▶ How to complete this task: With pictures left out, output exactly the lines of the listing below from the line that has "all you need" to the line that has "### Índice.", both lines kept.

▶ Study material:
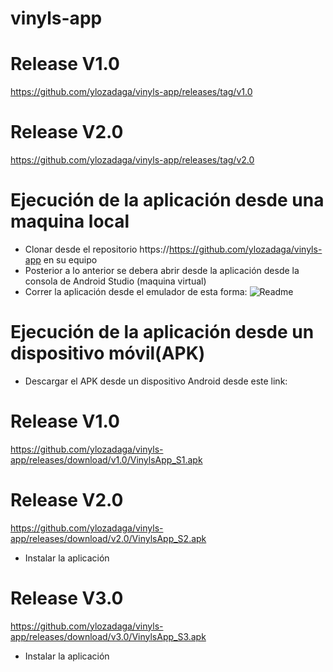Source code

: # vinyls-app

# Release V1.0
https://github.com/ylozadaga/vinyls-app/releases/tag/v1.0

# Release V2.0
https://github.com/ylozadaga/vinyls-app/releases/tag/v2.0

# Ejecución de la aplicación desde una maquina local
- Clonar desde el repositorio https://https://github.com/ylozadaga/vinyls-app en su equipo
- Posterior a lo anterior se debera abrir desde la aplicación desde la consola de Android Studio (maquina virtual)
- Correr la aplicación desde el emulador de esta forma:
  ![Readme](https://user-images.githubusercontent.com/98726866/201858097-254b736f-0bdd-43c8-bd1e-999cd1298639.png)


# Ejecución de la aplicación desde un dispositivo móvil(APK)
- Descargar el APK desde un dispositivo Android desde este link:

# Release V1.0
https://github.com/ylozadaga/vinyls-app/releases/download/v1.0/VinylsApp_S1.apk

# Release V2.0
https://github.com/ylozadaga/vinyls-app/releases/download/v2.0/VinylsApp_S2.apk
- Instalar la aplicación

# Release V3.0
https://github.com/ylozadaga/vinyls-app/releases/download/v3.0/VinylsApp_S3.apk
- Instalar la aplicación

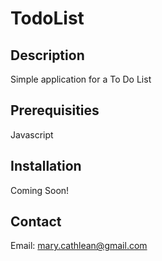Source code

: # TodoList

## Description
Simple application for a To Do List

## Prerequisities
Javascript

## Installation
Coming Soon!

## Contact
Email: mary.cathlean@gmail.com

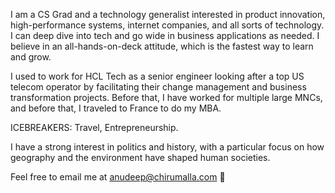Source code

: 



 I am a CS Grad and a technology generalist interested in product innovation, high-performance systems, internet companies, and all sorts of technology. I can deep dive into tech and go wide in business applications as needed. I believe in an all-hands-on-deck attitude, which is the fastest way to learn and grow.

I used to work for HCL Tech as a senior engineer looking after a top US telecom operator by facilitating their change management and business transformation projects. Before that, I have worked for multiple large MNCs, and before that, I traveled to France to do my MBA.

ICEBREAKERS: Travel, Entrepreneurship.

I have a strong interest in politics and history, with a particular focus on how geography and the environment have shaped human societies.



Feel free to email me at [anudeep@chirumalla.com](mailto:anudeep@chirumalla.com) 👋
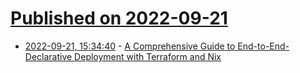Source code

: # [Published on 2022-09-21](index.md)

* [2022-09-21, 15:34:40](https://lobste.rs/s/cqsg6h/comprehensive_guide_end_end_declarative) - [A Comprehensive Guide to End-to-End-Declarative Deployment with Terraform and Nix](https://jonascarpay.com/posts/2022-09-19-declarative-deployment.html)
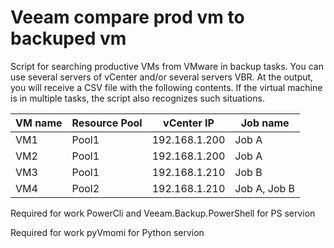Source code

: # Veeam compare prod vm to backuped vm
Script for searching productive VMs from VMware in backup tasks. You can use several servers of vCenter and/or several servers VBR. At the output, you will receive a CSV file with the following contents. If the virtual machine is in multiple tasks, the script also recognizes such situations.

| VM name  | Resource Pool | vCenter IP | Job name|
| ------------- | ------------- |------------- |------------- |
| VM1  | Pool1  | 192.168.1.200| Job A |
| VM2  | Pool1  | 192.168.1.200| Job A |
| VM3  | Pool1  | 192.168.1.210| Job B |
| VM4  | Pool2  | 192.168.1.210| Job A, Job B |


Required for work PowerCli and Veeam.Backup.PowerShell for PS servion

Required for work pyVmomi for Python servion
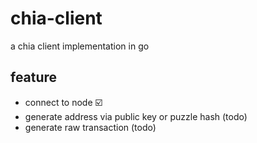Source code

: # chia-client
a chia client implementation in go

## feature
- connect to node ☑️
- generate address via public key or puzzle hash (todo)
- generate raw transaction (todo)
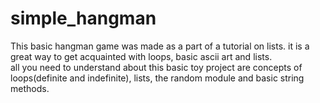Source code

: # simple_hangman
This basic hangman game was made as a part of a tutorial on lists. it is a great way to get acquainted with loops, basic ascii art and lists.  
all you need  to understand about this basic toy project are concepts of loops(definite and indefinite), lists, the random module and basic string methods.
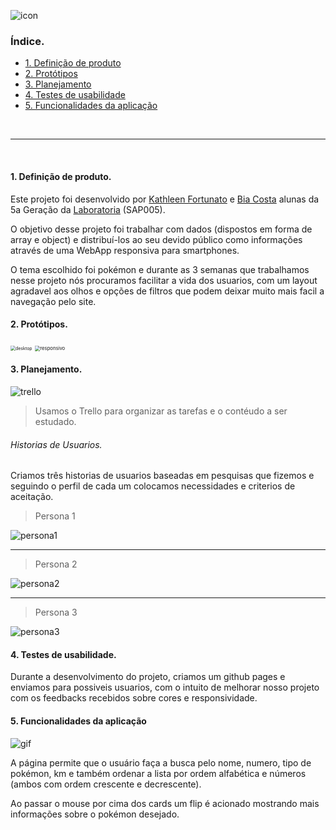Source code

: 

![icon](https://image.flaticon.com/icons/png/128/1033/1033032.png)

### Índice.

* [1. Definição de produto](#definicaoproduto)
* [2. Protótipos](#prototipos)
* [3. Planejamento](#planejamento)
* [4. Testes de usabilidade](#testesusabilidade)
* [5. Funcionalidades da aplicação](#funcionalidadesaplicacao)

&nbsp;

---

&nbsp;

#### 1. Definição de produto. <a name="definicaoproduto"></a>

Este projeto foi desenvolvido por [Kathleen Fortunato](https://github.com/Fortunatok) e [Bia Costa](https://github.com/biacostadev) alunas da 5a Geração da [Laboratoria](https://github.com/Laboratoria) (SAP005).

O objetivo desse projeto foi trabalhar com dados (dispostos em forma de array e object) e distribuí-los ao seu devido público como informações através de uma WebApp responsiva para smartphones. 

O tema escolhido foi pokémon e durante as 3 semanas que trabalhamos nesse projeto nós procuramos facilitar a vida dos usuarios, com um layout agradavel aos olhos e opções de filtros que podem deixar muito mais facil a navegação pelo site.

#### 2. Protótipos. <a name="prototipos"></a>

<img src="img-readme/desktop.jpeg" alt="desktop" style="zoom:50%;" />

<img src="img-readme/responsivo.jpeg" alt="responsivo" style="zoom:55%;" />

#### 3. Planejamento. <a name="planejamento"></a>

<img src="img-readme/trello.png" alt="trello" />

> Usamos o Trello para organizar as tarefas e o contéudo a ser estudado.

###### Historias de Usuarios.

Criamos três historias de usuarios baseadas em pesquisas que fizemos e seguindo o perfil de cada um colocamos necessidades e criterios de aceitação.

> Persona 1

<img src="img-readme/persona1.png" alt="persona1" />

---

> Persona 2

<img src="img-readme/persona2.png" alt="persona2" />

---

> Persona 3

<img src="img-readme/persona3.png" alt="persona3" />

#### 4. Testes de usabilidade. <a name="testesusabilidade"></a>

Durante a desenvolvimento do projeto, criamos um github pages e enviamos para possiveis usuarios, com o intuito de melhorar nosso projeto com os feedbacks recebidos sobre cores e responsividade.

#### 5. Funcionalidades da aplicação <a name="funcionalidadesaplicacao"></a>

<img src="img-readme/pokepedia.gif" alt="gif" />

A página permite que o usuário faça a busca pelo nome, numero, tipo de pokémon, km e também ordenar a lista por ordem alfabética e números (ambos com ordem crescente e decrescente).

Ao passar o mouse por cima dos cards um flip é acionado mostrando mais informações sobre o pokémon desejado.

▶ Answer space:
all you need  to understand about this basic toy project are concepts of loops(definite and indefinite), lists, the random module and basic string methods.
Source code

: 

![icon](https://image.flaticon.com/icons/png/128/1033/1033032.png)

### Índice.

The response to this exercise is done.